§ EXERCISE INSTRUCTIONS
Below is a listing from which only part is wanted; return exactly the lines from the one with "- Fixed some" up to and including the one with "- Plugins can".

§ INPUT RECORDS

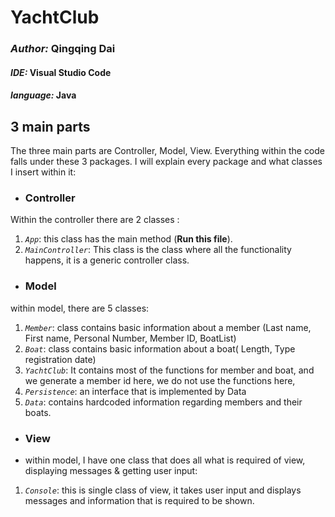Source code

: #  YachtClub
### _**Author**:_ Qingqing Dai
#### _**IDE**:_ Visual Studio Code
#### _**language**:_ Java

## **3 main parts**
The three main parts are Controller, Model, View.
Everything within the code falls under these 3 packages. I will explain every package and what classes I insert within it:
- ### **Controller**
Within the controller there are 2 classes : 
1. _`App`_: this class has the main method (**Run this file**).
2. _`MainController`_: This class is the class where all the functionality happens, it is a generic controller class.
- ### **Model**
within model, there are 5 classes:
1. _`Member`_: class contains basic information about a member (Last name, First name, Personal Number, Member ID, BoatList)
2. _`Boat`_: class contains basic information about a boat( Length, Type registration date)
3. _`YachtClub`_: It contains most of the functions for member and boat, and we generate a member id here, we do not use the functions here,
4. _`Persistence`_: an interface that is implemented by Data
5. _`Data`_: contains hardcoded information regarding members and their boats.
- ### **View**
- within model, I have one class that does all what is required of view, displaying messages & getting user input:
1. _`Console`_: this is single class of view, it takes user input and displays messages and information that is required to be shown.
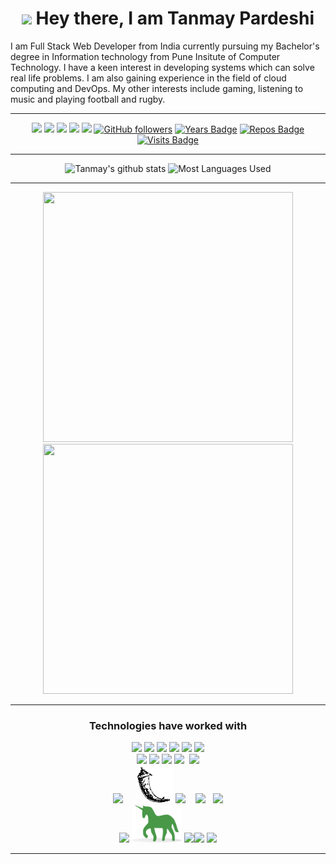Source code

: <h1 align="center">
    <img src="https://media.giphy.com/media/hvRJCLFzcasrR4ia7z/giphy.gif" width="25px"> Hey there, I am Tanmay Pardeshi 
</h1>

I am Full Stack Web Developer from India currently pursuing my Bachelor's degree in Information technology from Pune Insitute of Computer Technology.
I have a keen interest in developing systems which can solve real life problems. I am also gaining experience in the field of cloud computing and DevOps.
My other interests include gaming, listening to music and playing football
and rugby.

<hr>

<div align="center">

[<img src="https://img.shields.io/badge/linkedin-%230077B5.svg?&style=for-the-badge&logo=linkedin&logoColor=white" />](https://www.linkedin.com/in/tanmaypardeshi) [<img src="https://img.shields.io/badge/-tanmaypardeshi-c14438?style=for-the-badge&logo=Gmail&logoColor=white"/>](mailto:tanmaypardeshi@gmail.com) [<img src="https://img.shields.io/badge/twitter-%231DA1F2.svg?&style=for-the-badge&logo=twitter&logoColor=white" />](https://twitter.com/tanmaypardeshi) [<img src = "https://img.shields.io/badge/instagram-%23E4405F.svg?&style=for-the-badge&logo=instagram&logoColor=white">](https://www.instagram.com/tanmaypardeshi/) [<img src = "https://img.shields.io/badge/Resume%20-%23326ce5.svg?&style=for-the-badge&logo=microsoft-word&logoColor=white">](https://drive.google.com/file/d/1tG71p-LDzplEKvdLFeMZzSBCSfnT_b28/view?usp=sharing) [![GitHub followers](https://img.shields.io/github/followers/tanmaypardeshi?label=Followers&style=for-the-badge)](https://github.com/tanmaypardeshi?tab=followers)
[![Years Badge](https://badges.pufler.dev/years/tanmaypardeshi?style=for-the-badge)](https://github.com/tanmaypardeshi) [![Repos Badge](https://badges.pufler.dev/repos/tanmaypardeshi?style=for-the-badge)](https://github.com/tanmaypardeshi) [![Visits Badge](https://badges.pufler.dev/visits/tanmaypardeshi/tanmaypardeshi?style=for-the-badge)](https://github.com/tanmaypardeshi)

<hr>

![Tanmay's github stats](https://github-readme-stats.vercel.app/api?username=tanmaypardeshi&theme=dracula&count_private=true&show_icons=true&include_all_commits=true)
![Most Languages Used](https://github-readme-stats.vercel.app/api/top-langs/?username=tanmaypardeshi&theme=dracula&layout=compact)

 <hr>
 <a href="https://wakatime.com"><img src="https://wakatime.com/share/@tanmaypardeshi/3c687caa-0e67-4b7e-b46a-5c8f0dddd37f.png" width="400px" height="400px"/></a>
 <a href="https://wakatime.com"><img src="https://wakatime.com/share/@tanmaypardeshi/ea56dd04-1344-4cc8-bbbc-a25fa5861a95.png" width="400px" height="400px"/></a>
 <hr>

<h3 align="center">Technologies have worked with</h3>
<p align="center">
<img src="https://img.icons8.com/color/65/000000/c-programming.png"/> <img src="https://img.icons8.com/color/65/000000/c-plus-plus-logo.png"/> <img src="https://img.icons8.com/color/65/000000/java-coffee-cup-logo.png"/> <img src="https://img.icons8.com/color/65/000000/python.png"/> <img src="https://img.icons8.com/color/65/000000/javascript.png"/> <img src="https://img.icons8.com/ios-filled/65/000000/console.png"/>
<br>
<img src="https://img.icons8.com/color/65/000000/html-5.png"/> <img src="https://img.icons8.com/color/65/000000/css3.png"/> <img src="https://img.icons8.com/color/65/000000/bootstrap.png"/>  <img src="https://img.icons8.com/ios-filled/50/000000/jquery.png"/> &nbsp;<img src="https://img.icons8.com/ultraviolet/55/000000/react.png"/> 
<br/>
<img src="https://img.icons8.com/color/80/000000/django.png"/>&nbsp;&nbsp;&nbsp;&nbsp;&nbsp;<img src="./flask.png" height="60px" width="60px"> <img src="https://img.icons8.com/color/80/000000/nodejs.png"/>&nbsp;&nbsp;&nbsp; <img src="https://img.icons8.com/ios/80/000000/mysql-logo.png"/> &nbsp; <img src="https://img.icons8.com/color/70/000000/mongodb.png"/>
<br>
<img src="https://img.icons8.com/color/65/000000/nginx.png"/> <img src="./gunicorn.png" height="60px" width="80px"> <img src="https://img.icons8.com/color/65/000000/git.png"/><img src="https://img.icons8.com/windows/65/000000/github.png"/>&nbsp;<img src="https://img.icons8.com/color/65/000000/markdown.png"/>
</p>
<hr>
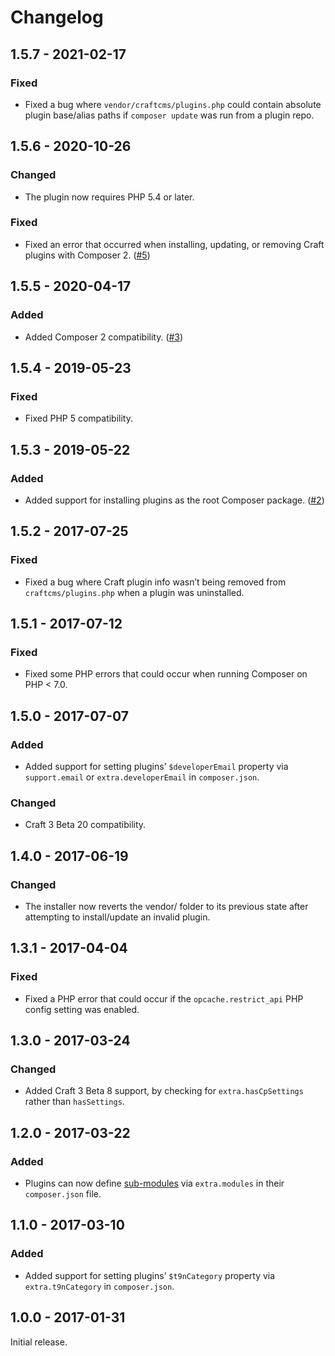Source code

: # Changelog

## 1.5.7 - 2021-02-17

### Fixed
- Fixed a bug where `vendor/craftcms/plugins.php` could contain absolute plugin base/alias paths if `composer update` was run from a plugin repo.

## 1.5.6 - 2020-10-26

### Changed
- The plugin now requires PHP 5.4 or later.

### Fixed
- Fixed an error that occurred when installing, updating, or removing Craft plugins with Composer 2. ([#5](https://github.com/craftcms/plugin-installer/issues/5)) 

## 1.5.5 - 2020-04-17

### Added
- Added Composer 2 compatibility. ([#3](https://github.com/craftcms/plugin-installer/issues/3))

## 1.5.4 - 2019-05-23

### Fixed
- Fixed PHP 5 compatibility.

## 1.5.3 - 2019-05-22

### Added
- Added support for installing plugins as the root Composer package. ([#2](https://github.com/craftcms/plugin-installer/pull/2))

## 1.5.2 - 2017-07-25

### Fixed
- Fixed a bug where Craft plugin info wasn’t being removed from `craftcms/plugins.php` when a plugin was uninstalled. 

## 1.5.1 - 2017-07-12

### Fixed
- Fixed some PHP errors that could occur when running Composer on PHP < 7.0.

## 1.5.0 - 2017-07-07

### Added
- Added support for setting plugins’ `$developerEmail` property via `support.email` or `extra.developerEmail` in `composer.json`.

### Changed
- Craft 3 Beta 20 compatibility.

## 1.4.0 - 2017-06-19

### Changed
- The installer now reverts the vendor/ folder to its previous state after attempting to install/update an invalid plugin.

## 1.3.1 - 2017-04-04

### Fixed
- Fixed a PHP error that could occur if the `opcache.restrict_api` PHP config setting was enabled.

## 1.3.0 - 2017-03-24

### Changed
- Added Craft 3 Beta 8 support, by checking for `extra.hasCpSettings` rather than `hasSettings`.

## 1.2.0 - 2017-03-22

### Added
- Plugins can now define [sub-modules](http://www.yiiframework.com/doc-2.0/guide-structure-modules.html) via `extra.modules` in their `composer.json` file.

## 1.1.0 - 2017-03-10

### Added
- Added support for setting plugins’ `$t9nCategory` property via `extra.t9nCategory` in `composer.json`.

## 1.0.0 - 2017-01-31

Initial release.
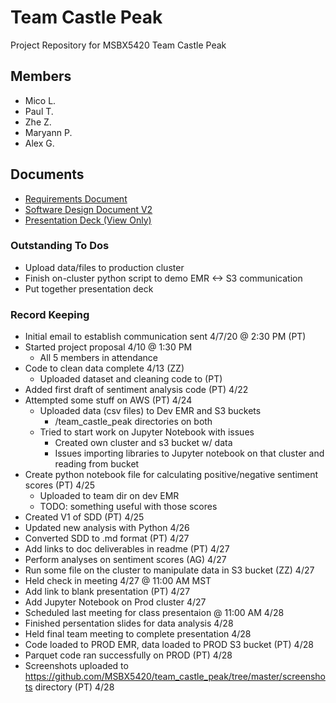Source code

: # Team Castle Peak
Project Repository for MSBX5420 Team Castle Peak

## Members
- Mico L.
- Paul T.
- Zhe Z.
- Maryann P.
- Alex G.

## Documents
- [Requirements Document](https://github.com/MSBX5420/team_castle_peak/blob/master/Requirements.md)
- [Software Design Document V2](https://github.com/MSBX5420/team_castle_peak/blob/master/MSBX5420-SDD-V2.md)
- [Presentation Deck (View Only)](https://docs.google.com/presentation/d/1WwStrpsOf7392VhusVur28uPIXCDzI58TW1lG70Ul6I/edit?usp=sharing)

### Outstanding To Dos
- Upload data/files to production cluster
- Finish on-cluster python script to demo EMR <-> S3 communication
- Put together presentation deck

### Record Keeping
- Initial email to establish communication sent 4/7/20 @ 2:30 PM (PT)
- Started project proposal 4/10 @ 1:30 PM
  - All 5 members in attendance
- Code to clean data complete 4/13 (ZZ)
  - Uploaded dataset and cleaning code to (PT)
- Added first draft of sentiment analysis code (PT) 4/22 
- Attempted some stuff on AWS (PT) 4/24
  - Uploaded data (csv files) to Dev EMR and S3 buckets
    - /team_castle_peak directories on both
  - Tried to start work on Jupyter Notebook with issues
    - Created own cluster and s3 bucket w/ data
    - Issues importing libraries to Jupyter notebook on that cluster and reading from bucket
- Create python notebook file for calculating positive/negative sentiment scores (PT) 4/25
  - Uploaded to team dir on dev EMR
  - TODO: something useful with those scores
- Created V1 of SDD (PT) 4/25
- Updated new analysis with Python 4/26
- Converted SDD to .md format (PT) 4/27
- Add links to doc deliverables in readme (PT) 4/27
- Perform analyses on sentiment scores (AG) 4/27
- Run some file on the cluster to manipulate data in S3 bucket (ZZ) 4/27
- Held check in meeting 4/27 @ 11:00 AM MST
- Add link to blank presentation (PT) 4/27
- Add Jupyter Notebook on Prod cluster 4/27
- Scheduled last meeting for class presentaion @ 11:00 AM 4/28
- Finished persentation slides for data analysis 4/28
- Held final team meeting to complete presentation 4/28
- Code loaded to PROD EMR, data loaded to PROD S3 bucket (PT) 4/28
- Parquet code ran successfully on PROD (PT) 4/28
- Screenshots uploaded to https://github.com/MSBX5420/team_castle_peak/tree/master/screenshots directory (PT) 4/28

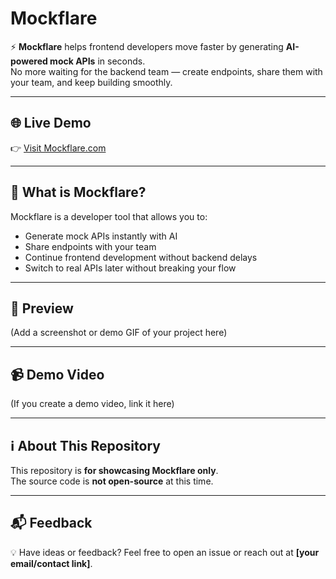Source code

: # Mockflare

⚡ **Mockflare** helps frontend developers move faster by generating **AI-powered mock APIs** in seconds.  
No more waiting for the backend team — create endpoints, share them with your team, and keep building smoothly.

---

## 🌐 Live Demo
👉 [Visit Mockflare.com](https://mockflare.com)

---

## 🚀 What is Mockflare?
Mockflare is a developer tool that allows you to:
- Generate mock APIs instantly with AI
- Share endpoints with your team
- Continue frontend development without backend delays
- Switch to real APIs later without breaking your flow

---

## 📸 Preview
(Add a screenshot or demo GIF of your project here)

---

## 📹 Demo Video
(If you create a demo video, link it here)

---

## ℹ️ About This Repository
This repository is **for showcasing Mockflare only**.  
The source code is **not open-source** at this time.

---

## 📬 Feedback
💡 Have ideas or feedback? Feel free to open an issue or reach out at **[your email/contact link]**.
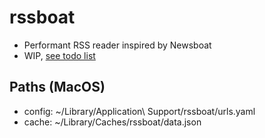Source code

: # rssboat
- Performant RSS reader inspired by Newsboat
- WIP, [see todo list](./todo.md)

## Paths (MacOS)
- config: ~/Library/Application\ Support/rssboat/urls.yaml
- cache: ~/Library/Caches/rssboat/data.json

§ ANSWER
- Fixed some PHP errors that could occur when running Composer on PHP < 7.0.

## 1.5.0 - 2017-07-07

### Added
- Added support for setting plugins’ `$developerEmail` property via `support.email` or `extra.developerEmail` in `composer.json`.

### Changed
- Craft 3 Beta 20 compatibility.

## 1.4.0 - 2017-06-19

### Changed
- The installer now reverts the vendor/ folder to its previous state after attempting to install/update an invalid plugin.

## 1.3.1 - 2017-04-04

### Fixed
- Fixed a PHP error that could occur if the `opcache.restrict_api` PHP config setting was enabled.

## 1.3.0 - 2017-03-24

### Changed
- Added Craft 3 Beta 8 support, by checking for `extra.hasCpSettings` rather than `hasSettings`.

## 1.2.0 - 2017-03-22

### Added
- Plugins can now define [sub-modules](http://www.yiiframework.com/doc-2.0/guide-structure-modules.html) via `extra.modules` in their `composer.json` file.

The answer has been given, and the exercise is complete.